A more official definition, cited from Quantifisolutions website.
Vectorization is the process of converting an algorithm from operating on a single value at a time to operating on a set of values (vector) at once.. In a vectorized calculation, all elements of the vector (array) can be added in one calculation step.
Now let’s look into a basic explanation for it. You want to perform calculations on some numbers or in our case, Data, you have to write a piece of code to do the computation for you. In Machine Learning, 80% of the code we are writing is an iterative function, looping over a fixed number of training examples or sort. For example, in Linear Regression, to build a model or predictor we have to compute the cost function and gradient descent over all our training data, and to do this we more than likely need to use loops, that’s where vectorization comes in. Let’s look at what makes vectorization possible in Machine Learning. We would be touching mainly on Matrix and Vectors in this post.
Matrices are in simple form two-dimensional arrays. That is, they are made up of numbers in a 2D shape or size.Matrices are usually denoted by uppercase names in Matlab.

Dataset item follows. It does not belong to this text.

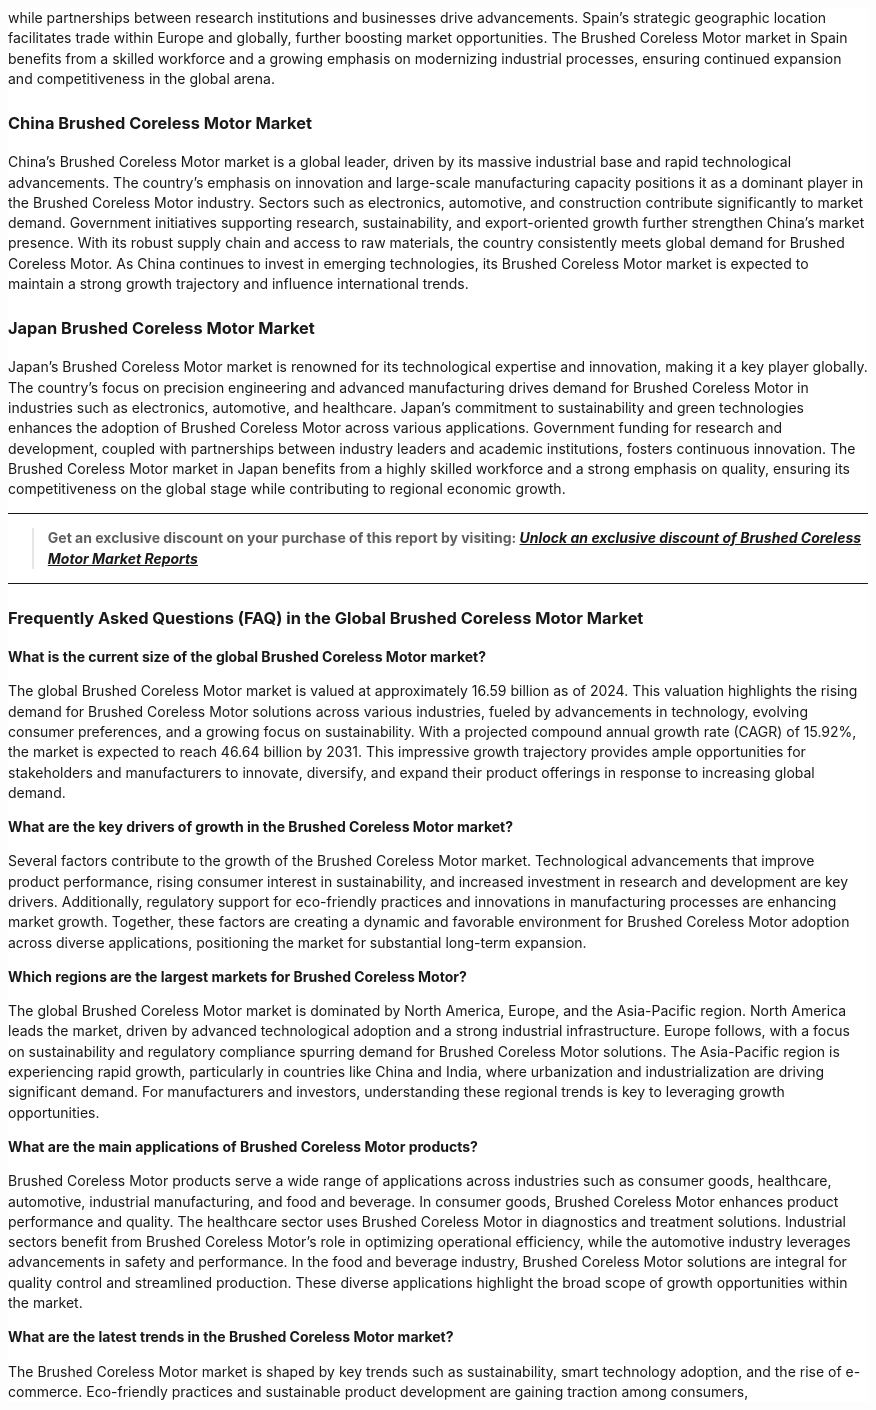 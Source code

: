 while partnerships between research institutions and businesses drive advancements. Spain&rsquo;s strategic geographic location facilitates trade within Europe and globally, further boosting market opportunities. The Brushed Coreless Motor market in Spain benefits from a skilled workforce and a growing emphasis on modernizing industrial processes, ensuring continued expansion and competitiveness in the global arena.</p><h3>China Brushed Coreless Motor Market</h3><p>China&rsquo;s Brushed Coreless Motor market is a global leader, driven by its massive industrial base and rapid technological advancements. The country&rsquo;s emphasis on innovation and large-scale manufacturing capacity positions it as a dominant player in the Brushed Coreless Motor industry. Sectors such as electronics, automotive, and construction contribute significantly to market demand. Government initiatives supporting research, sustainability, and export-oriented growth further strengthen China&rsquo;s market presence. With its robust supply chain and access to raw materials, the country consistently meets global demand for Brushed Coreless Motor. As China continues to invest in emerging technologies, its Brushed Coreless Motor market is expected to maintain a strong growth trajectory and influence international trends.</p><h3>Japan Brushed Coreless Motor Market</h3><p>Japan&rsquo;s Brushed Coreless Motor market is renowned for its technological expertise and innovation, making it a key player globally. The country&rsquo;s focus on precision engineering and advanced manufacturing drives demand for Brushed Coreless Motor in industries such as electronics, automotive, and healthcare. Japan&rsquo;s commitment to sustainability and green technologies enhances the adoption of Brushed Coreless Motor across various applications. Government funding for research and development, coupled with partnerships between industry leaders and academic institutions, fosters continuous innovation. The Brushed Coreless Motor market in Japan benefits from a highly skilled workforce and a strong emphasis on quality, ensuring its competitiveness on the global stage while contributing to regional economic growth.</p><hr /><blockquote><p><strong>Get an exclusive discount on your purchase of this report by visiting: <em><a href="://marketresearchpulse.com/ask-for-discount/69664?utm_source=Github&amp;utm_medium=021">Unlock an exclusive discount of Brushed Coreless Motor Market Reports</a></em>&nbsp;</strong></p></blockquote><hr /><h3>Frequently Asked Questions (FAQ) in the Global Brushed Coreless Motor Market</h3><p><strong>What is the current size of the global Brushed Coreless Motor market?</strong></p><p>The global Brushed Coreless Motor market is valued at approximately 16.59 billion as of 2024. This valuation highlights the rising demand for Brushed Coreless Motor solutions across various industries, fueled by advancements in technology, evolving consumer preferences, and a growing focus on sustainability. With a projected compound annual growth rate (CAGR) of 15.92%, the market is expected to reach 46.64 billion by 2031. This impressive growth trajectory provides ample opportunities for stakeholders and manufacturers to innovate, diversify, and expand their product offerings in response to increasing global demand.</p><p><strong>What are the key drivers of growth in the Brushed Coreless Motor market?</strong></p><p>Several factors contribute to the growth of the Brushed Coreless Motor market. Technological advancements that improve product performance, rising consumer interest in sustainability, and increased investment in research and development are key drivers. Additionally, regulatory support for eco-friendly practices and innovations in manufacturing processes are enhancing market growth. Together, these factors are creating a dynamic and favorable environment for Brushed Coreless Motor adoption across diverse applications, positioning the market for substantial long-term expansion.</p><p><strong>Which regions are the largest markets for Brushed Coreless Motor?</strong></p><p>The global Brushed Coreless Motor market is dominated by North America, Europe, and the Asia-Pacific region. North America leads the market, driven by advanced technological adoption and a strong industrial infrastructure. Europe follows, with a focus on sustainability and regulatory compliance spurring demand for Brushed Coreless Motor solutions. The Asia-Pacific region is experiencing rapid growth, particularly in countries like China and India, where urbanization and industrialization are driving significant demand. For manufacturers and investors, understanding these regional trends is key to leveraging growth opportunities.</p><p><strong>What are the main applications of Brushed Coreless Motor products?</strong></p><p>Brushed Coreless Motor products serve a wide range of applications across industries such as consumer goods, healthcare, automotive, industrial manufacturing, and food and beverage. In consumer goods, Brushed Coreless Motor enhances product performance and quality. The healthcare sector uses Brushed Coreless Motor in diagnostics and treatment solutions. Industrial sectors benefit from Brushed Coreless Motor&rsquo;s role in optimizing operational efficiency, while the automotive industry leverages advancements in safety and performance. In the food and beverage industry, Brushed Coreless Motor solutions are integral for quality control and streamlined production. These diverse applications highlight the broad scope of growth opportunities within the market.</p><p><strong>What are the latest trends in the Brushed Coreless Motor market?</strong></p><p>The Brushed Coreless Motor market is shaped by key trends such as sustainability, smart technology adoption, and the rise of e-commerce. Eco-friendly practices and sustainable product development are gaining traction among consumers,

Arrays(Wikipedia) on the other hand is a set of numbers arranged in list format, as such, a Matrix can be called an array but not the other way round, simply because a Matrix although being in 2D shape is still a list of numbers in “rows” and “columns”. Let’s take an example so you can understand better.
Vectors are one-dimensional arrays. They are similar to matrix with the exception that they have only 1 dimension. So basically, a Vector is a matrix with one column and many rows. So vectors are a subset of matrices.
Scalars on the other hand means that an object is a single value, not a vector or matrix. In other words, real numbers or integer values like 2.
Example 1:
Array = [2,3,4,6,7,8] %list of num in square brackets
Matrix =[2,3,4;6,7,8] % 2x3 Matrix with 2 rows and 3 columns
Looking at the above example,
- You can write matrices by separating rows with semicolon(;)
- By adding a semicolon, we define a new row and also columns
- Not adding a semicolon makes it an array
Note: We have higher dimensions of Matrices in 3D, 4D etc,, you wouldn’t need to understand it for implementing Machine learning
Getting Familiar with Dimensions in Matrix
mat_1 = [4,6;7,8] % A 2x2 matrix (2 rows and 2 columns)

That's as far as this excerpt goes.